Pull every line of the entries that has the word "fast".

***** Data in this exercise *****

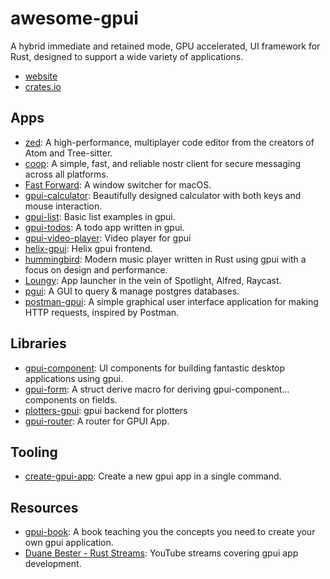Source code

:# awesome-gpui

 A hybrid immediate and retained mode, GPU accelerated, UI framework for Rust, designed to support a wide variety of applications.

- [website](https://www.gpui.rs)
- [crates.io](https://crates.io/crates/gpui)

## Apps

- [zed](https://github.com/zed-industries/zed): A high-performance, multiplayer code editor from the creators of Atom and Tree-sitter.
- [coop](https://github.com/lumehq/coop): A simple, fast, and reliable nostr client for secure messaging across all platforms.
- [Fast Forward](https://github.com/gaauwe/fast-forward): A window switcher for macOS.
- [gpui-calculator](https://github.com/kriskw1999/gpui-calculator): Beautifully designed calculator with both keys and mouse interaction.
- [gpui-list](https://github.com/duanebester/gpui-list): Basic list examples in gpui.
- [gpui-todos](https://github.com/duanebester/gpui-todos): A todo app written in gpui.
- [gpui-video-player](https://github.com/cijiugechu/gpui-video-player): Video player for gpui
- [helix-gpui](https://github.com/polachok/helix-gpui): Helix gpui frontend.
- [hummingbird](https://github.com/143mailliw/hummingbird): Modern music player written in Rust using gpui with a focus on design and performance.
- [Loungy](https://github.com/MatthiasGrandl/loungy): App launcher in the vein of Spotlight, Alfred, Raycast.
- [pgui](https://github.com/duanebester/pgui): A GUI to query & manage postgres databases.
- [postman-gpui](https://github.com/847850277/postman-gpui): A simple graphical user interface application for making HTTP requests, inspired by Postman.

## Libraries

- [gpui-component](https://github.com/longbridge/gpui-component): UI components for building fantastic desktop applications using gpui.
- [gpui-form](https://github.com/stayhydated/gpui-form): A struct derive macro for deriving gpui-component... components on fields.
- [plotters-gpui](https://github.com/JakkuSakura/plotters-gpui): gpui backend for plotters
- [gpui-router](https://github.com/justjavac/gpui-router): A router for GPUI App.

## Tooling

- [create-gpui-app](https://github.com/zed-industries/create-gpui-app): Create a new gpui app in a single command.

## Resources

- [gpui-book](https://github.com/MatinAniss/gpui-book): A book teaching you the concepts you need to create your own gpui application.
- [Duane Bester - Rust Streams](https://www.youtube.com/playlist?list=PLzIkykhdNahwxfVbxgZR69TQSsJc-6Rqq): YouTube streams covering gpui app development.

*****

Your response
- [coop](https://github.com/lumehq/coop): A simple, fast, and reliable nostr client for secure messaging across all platforms.
- [Fast Forward](https://github.com/gaauwe/fast-forward): A window switcher for macOS.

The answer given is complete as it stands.